The recent charges of racism, Shaw says, are “sour grapes of a few individuals” because of the local’s June 21 elections.

Shaw may be on to something. The recent complaints may stem as much from Shepperson’s bitterness as from any surge in union racism. Shepperson has belonged to the union for 37 years and served in key positions on the local, district, and international levels of the union. Three years ago, he ran for local business manager—a full-time position that would have granted him significant influence over union affairs—and lost by seven votes to a white candidate. After that election, Shaw notes, Shepperson wrote a newsletter downplaying the presence of racism within the union. “Just because L.U. 1110 has a majority white membership does not automatically make L.U. 1110 a racist organization,” Shepperson wrote. At that time, he attributed the racial tension to “rumors” and “stressful conditions” caused by poor leadership.

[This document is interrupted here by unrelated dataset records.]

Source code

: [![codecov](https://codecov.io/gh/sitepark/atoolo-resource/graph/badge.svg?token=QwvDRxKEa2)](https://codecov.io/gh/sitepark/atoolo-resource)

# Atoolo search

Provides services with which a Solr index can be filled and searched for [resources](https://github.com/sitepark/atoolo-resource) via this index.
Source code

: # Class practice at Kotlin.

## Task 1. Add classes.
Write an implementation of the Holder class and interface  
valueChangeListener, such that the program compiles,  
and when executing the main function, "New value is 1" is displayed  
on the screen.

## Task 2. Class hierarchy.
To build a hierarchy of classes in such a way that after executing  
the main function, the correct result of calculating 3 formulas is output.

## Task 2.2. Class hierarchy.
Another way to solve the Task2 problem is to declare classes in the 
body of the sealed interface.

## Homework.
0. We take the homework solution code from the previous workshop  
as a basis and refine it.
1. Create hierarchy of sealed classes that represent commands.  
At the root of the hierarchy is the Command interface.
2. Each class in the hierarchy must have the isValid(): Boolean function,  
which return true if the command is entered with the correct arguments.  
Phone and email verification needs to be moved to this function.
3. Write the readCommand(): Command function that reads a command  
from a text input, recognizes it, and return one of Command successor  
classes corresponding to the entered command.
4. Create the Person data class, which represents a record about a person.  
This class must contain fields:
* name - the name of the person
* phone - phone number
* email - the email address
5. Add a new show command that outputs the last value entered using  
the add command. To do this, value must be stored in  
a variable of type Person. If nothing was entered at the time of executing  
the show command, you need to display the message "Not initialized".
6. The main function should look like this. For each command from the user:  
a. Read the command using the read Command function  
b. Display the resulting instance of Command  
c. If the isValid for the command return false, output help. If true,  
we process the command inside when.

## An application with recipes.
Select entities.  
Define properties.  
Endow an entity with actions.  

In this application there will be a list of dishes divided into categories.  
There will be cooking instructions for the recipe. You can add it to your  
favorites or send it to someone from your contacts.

Shepperson ran for business manager again this year and lost by 14 votes to another white candidate, David Augustine. After this defeat, however, Shepperson reversed his position and began clamoring about racism.

Whatever the reason behind the harassment of Shepperson, the union’s record on race will certainly become an issue when the city finalizes plans for the convention center it hopes to build on New York Avenue. Local 1110 wants to continue setting up and breaking down exhibitions, but the local’s low number of blacks and D.C. residents may cripple its ambitions. D.C. Councilmember Charlene Drew Jarvis has hinted that unless the local adds more blacks and Washingtonians, it may find itself shut out of the new center.

In the end, Shepperson admits, the tension between black and white members owes less to personal prejudice than to economics. As unions lose their influence, their members compete more than they cooperate. “It’s not hate, it’s fear,” he says. “That fear comes about because [white members feel] “This is the only means I have of taking care of my family. And I am not ready to see that go down the tubes.’ ”

“The real issue,” says Shepperson, “is that you have a number of people in Local Union 1110…who do not have the educational background or the skills to go out and earn $17.75 an hour anyplace else other than Local Union 1110. There’s a tremendous amount of pressure to hold onto that $17.75 an hour.”